Thanks for looking and shall be back up that way in the summer to conquer the mountain! :thumb:

drew


----------



## spitfire (Feb 10, 2007)

Been waiting on these.:thumb: Very nice, love no five in the set.


----------



## Mixman (Dec 18, 2007)

These are pretty amazing pictures mate!!


----------



## buckas (Jun 13, 2008)

spitfire said:


> Been waiting on these.:thumb: Very nice, love no five in the set.


Cheers fella, appreciated :thumb: 



Mixman said:


> These are pretty amazing pictures mate!!


Thanks MM :thumb:

drew


----------



## adam87 (Dec 11, 2008)

wow, amazing quality pictures!

They look so real and high res that they don't look real! :lol:

Stunning snaps thanks for sharing :thumb:


----------



## jimbo1 (Nov 24, 2007)

some very nice work drew.:thumb:
Love panos. 2,3,4 and 8 work for me. 

are they stitched?


----------



## The Cueball (Feb 8, 2007)

Always like your pictures Drew... I should really buy some for my office to help calm me down.... oh wait...I have!

:lol:

Keep up the great work!

:thumb:


----------



## AndyParker (Feb 20, 2010)

Brilliant pics! takes me back to when i did the 3 welsh peaks challenge - less now then though!


----------



## Auto Detox (Dec 22, 2007)

Lovely shots mate, takes me back to when I walked up Snowdon when I was a kid 

Baz


----------



## buckas (Jun 13, 2008)

adam87 said:


> wow, amazing quality pictures!
> 
> They look so real and high res that they don't look real! :lol:
> 
> Stunning snaps thanks for sharing :thumb:


Thankyou 



jimbo1 said:


> some very nice work drew.:thumb:
> Love panos. 2,3,4 and 8 work for me.
> 
> are they stitched?


Thanks Jimbo, yeh usually about 6 or 7 shots stitched in CS3 Photomerge



The Cueball said:


> Always like your pictures Drew... I should really buy some for my office to help calm me down.... oh wait...I have!
> 
> :lol:
> 
> ...


:thumb::thumb: Cheers fella 



AndyParker said:


> Brilliant pics! takes me back to when i did the 3 welsh peaks challenge - less now then though!

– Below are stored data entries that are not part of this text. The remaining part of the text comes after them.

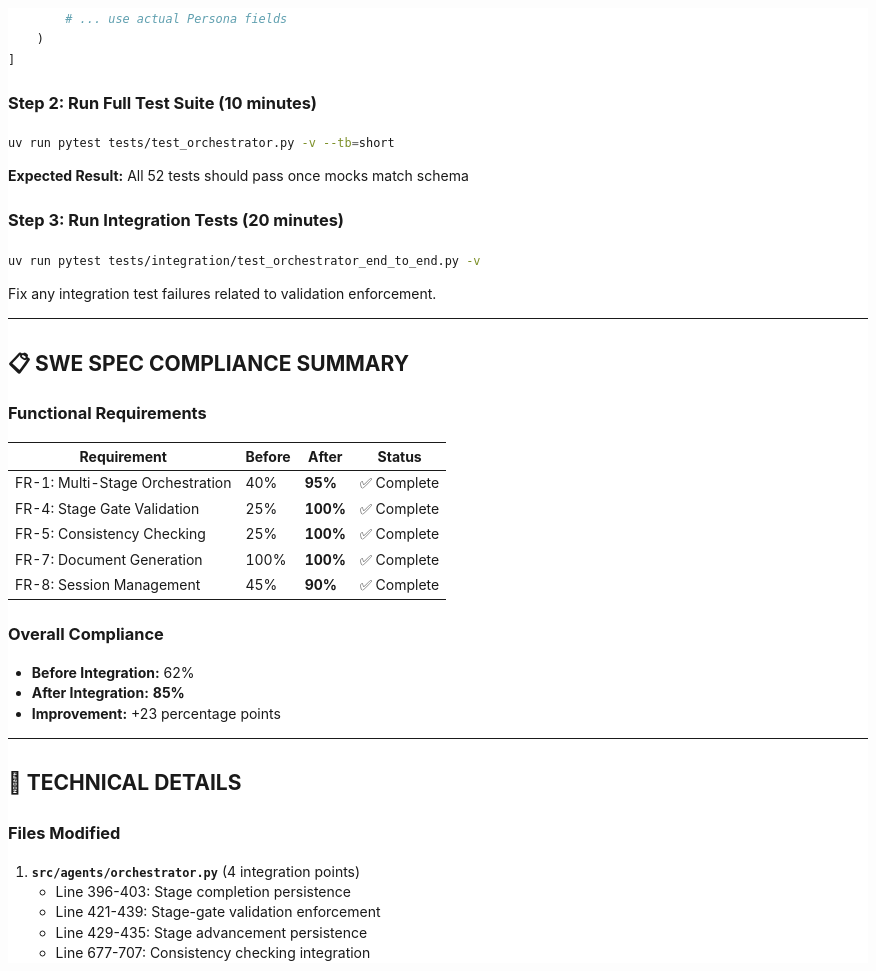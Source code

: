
 ```python
        # ... use actual Persona fields
    )
]
```

### Step 2: Run Full Test Suite (10 minutes)

```bash
uv run pytest tests/test_orchestrator.py -v --tb=short
```

**Expected Result:** All 52 tests should pass once mocks match schema

### Step 3: Run Integration Tests (20 minutes)

```bash
uv run pytest tests/integration/test_orchestrator_end_to_end.py -v
```

Fix any integration test failures related to validation enforcement.

---

## 📋 SWE SPEC COMPLIANCE SUMMARY

### Functional Requirements

| Requirement | Before | After | Status |
|-------------|--------|-------|--------|
| FR-1: Multi-Stage Orchestration | 40% | **95%** | ✅ Complete |
| FR-4: Stage Gate Validation | 25% | **100%** | ✅ Complete |
| FR-5: Consistency Checking | 25% | **100%** | ✅ Complete |
| FR-7: Document Generation | 100% | **100%** | ✅ Complete |
| FR-8: Session Management | 45% | **90%** | ✅ Complete |

### Overall Compliance

- **Before Integration:** 62%
- **After Integration:** **85%**
- **Improvement:** +23 percentage points

---

## 🔧 TECHNICAL DETAILS

### Files Modified

1. **`src/agents/orchestrator.py`** (4 integration points)
   - Line 396-403: Stage completion persistence
   - Line 421-439: Stage-gate validation enforcement
   - Line 429-435: Stage advancement persistence
   - Line 677-707: Consistency checking integration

Thanks Andy, bet that was tough!!



Auto Detox said:


> Lovely shots mate, takes me back to when I walked up Snowdon when I was a kid
> 
> Baz


Cheers Baz :thumb:

drew


----------



## robz (Apr 18, 2006)

Love No.6 , What kit are you shooting with these days ?

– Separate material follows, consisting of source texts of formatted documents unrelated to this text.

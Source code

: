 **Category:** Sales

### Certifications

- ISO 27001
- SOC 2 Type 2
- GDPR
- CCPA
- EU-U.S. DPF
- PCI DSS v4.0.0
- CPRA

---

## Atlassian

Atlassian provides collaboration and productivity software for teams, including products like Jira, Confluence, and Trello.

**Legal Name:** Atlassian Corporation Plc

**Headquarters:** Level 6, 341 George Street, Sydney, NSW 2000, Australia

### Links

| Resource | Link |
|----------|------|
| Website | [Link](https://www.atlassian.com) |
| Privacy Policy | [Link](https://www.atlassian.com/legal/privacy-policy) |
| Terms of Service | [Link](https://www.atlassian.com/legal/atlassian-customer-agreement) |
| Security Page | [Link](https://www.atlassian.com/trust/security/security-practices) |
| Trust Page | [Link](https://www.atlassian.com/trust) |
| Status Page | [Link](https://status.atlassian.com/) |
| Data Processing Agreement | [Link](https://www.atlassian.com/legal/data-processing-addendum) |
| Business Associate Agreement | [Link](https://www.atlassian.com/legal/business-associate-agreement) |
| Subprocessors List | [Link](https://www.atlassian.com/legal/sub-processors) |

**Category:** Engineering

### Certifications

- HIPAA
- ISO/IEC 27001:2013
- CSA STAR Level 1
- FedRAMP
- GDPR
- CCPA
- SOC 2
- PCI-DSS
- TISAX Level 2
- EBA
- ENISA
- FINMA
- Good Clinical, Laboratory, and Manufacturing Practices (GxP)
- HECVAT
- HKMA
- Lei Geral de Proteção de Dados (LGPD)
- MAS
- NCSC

Edit: Lyn Idwal is nice too, i like the way the wall leads into the water.


----------



## buckas (Jun 13, 2008)

Thanks fella  - All these were shot with 7D + 17-40 f/4L in portrait orientation, and also 2 and 3 stop soft graduated neutral density filters stacked 

drew


----------



## robj20 (Jan 20, 2009)

Im not a fan of heavy HDR images but the actual pics are nice.

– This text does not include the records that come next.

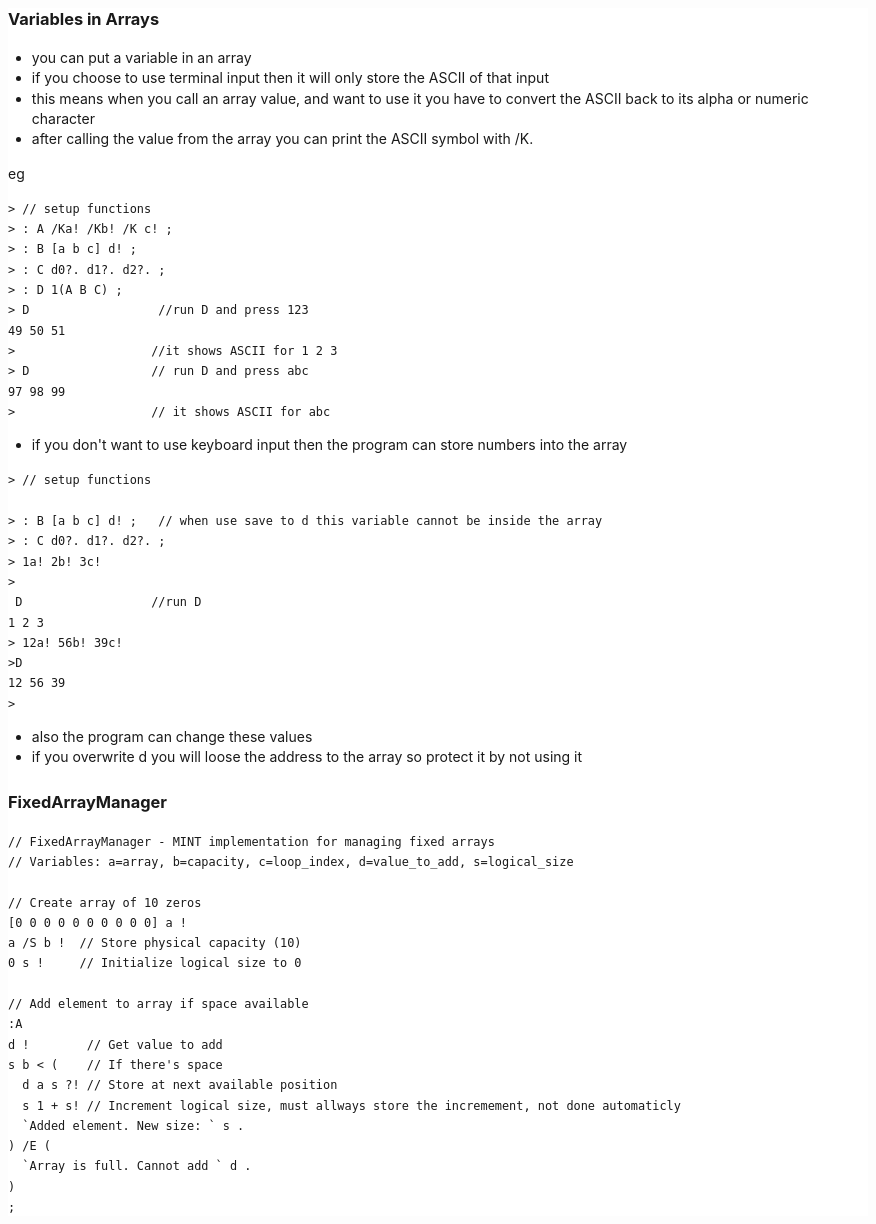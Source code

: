 
### Variables in Arrays
- you can put a variable in an array
- if you choose to use terminal input then it will only store the ASCII of that input 
- this means when you call an array value, and want to use it  you have to convert the ASCII back to its alpha or numeric character 
- after calling the value from the array you can print the ASCII symbol with /K.

eg
```
> // setup functions
> : A /Ka! /Kb! /K c! ;
> : B [a b c] d! ;
> : C d0?. d1?. d2?. ;
> : D 1(A B C) ;
> D                  //run D and press 123
49 50 51   
>                   //it shows ASCII for 1 2 3
> D                 // run D and press abc
97 98 99  
>                   // it shows ASCII for abc
```

- if you don't want to use keyboard input then the program can store numbers into the array
  
```
> // setup functions

> : B [a b c] d! ;   // when use save to d this variable cannot be inside the array
> : C d0?. d1?. d2?. ;
> 1a! 2b! 3c!
>
 D                  //run D 
1 2 3   
> 12a! 56b! 39c!
>D
12 56 39
>
```

- also the program can change these values
- if you overwrite d you will loose the address to the array so protect it by not using it


### FixedArrayManager
```
// FixedArrayManager - MINT implementation for managing fixed arrays
// Variables: a=array, b=capacity, c=loop_index, d=value_to_add, s=logical_size

// Create array of 10 zeros
[0 0 0 0 0 0 0 0 0 0] a !
a /S b !  // Store physical capacity (10)
0 s !     // Initialize logical size to 0

// Add element to array if space available
:A
d !        // Get value to add
s b < (    // If there's space
  d a s ?! // Store at next available position
  s 1 + s! // Increment logical size, must allways store the incremement, not done automaticly
  `Added element. New size: ` s . 
) /E (
  `Array is full. Cannot add ` d . 
)
;

```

Done Watkin Path on my mountain bike makes for a great downhill ride.


----------



## buckas (Jun 13, 2008)

You're nuts doing that on a MTB! lol

no HDR used matey, GND filters


----------



## robj20 (Jan 20, 2009)

My mistake GND filters are something i have never used might have to give them a try.

Yeah it was nuts I came off once or twice but we had the full kit on so knee, elbow and chest plates.
Worst I did was snap a brake lever but I always have spares.


----------



## buckas (Jun 13, 2008)

Ouch! wouldn't want to fall off on some of the boulders along there, fairplay! :doublesho


----------



## Steve Burnett (Apr 21, 2009)

What Kodak disposable did you use? ha ha.
The pictures are amazing.


----------



## rich-hill (May 13, 2008)

did you jump the stones at the top of trafan?


----------



## bretti_kivi (Apr 22, 2008)

ha, induced some serious jealousy in the office with these this arvo. Thanks. I really must get myself some grads...

Bret


----------



## DLC (Feb 19, 2010)

Awesome pictures! :thumb: Don't think I could easily pick a favourite. 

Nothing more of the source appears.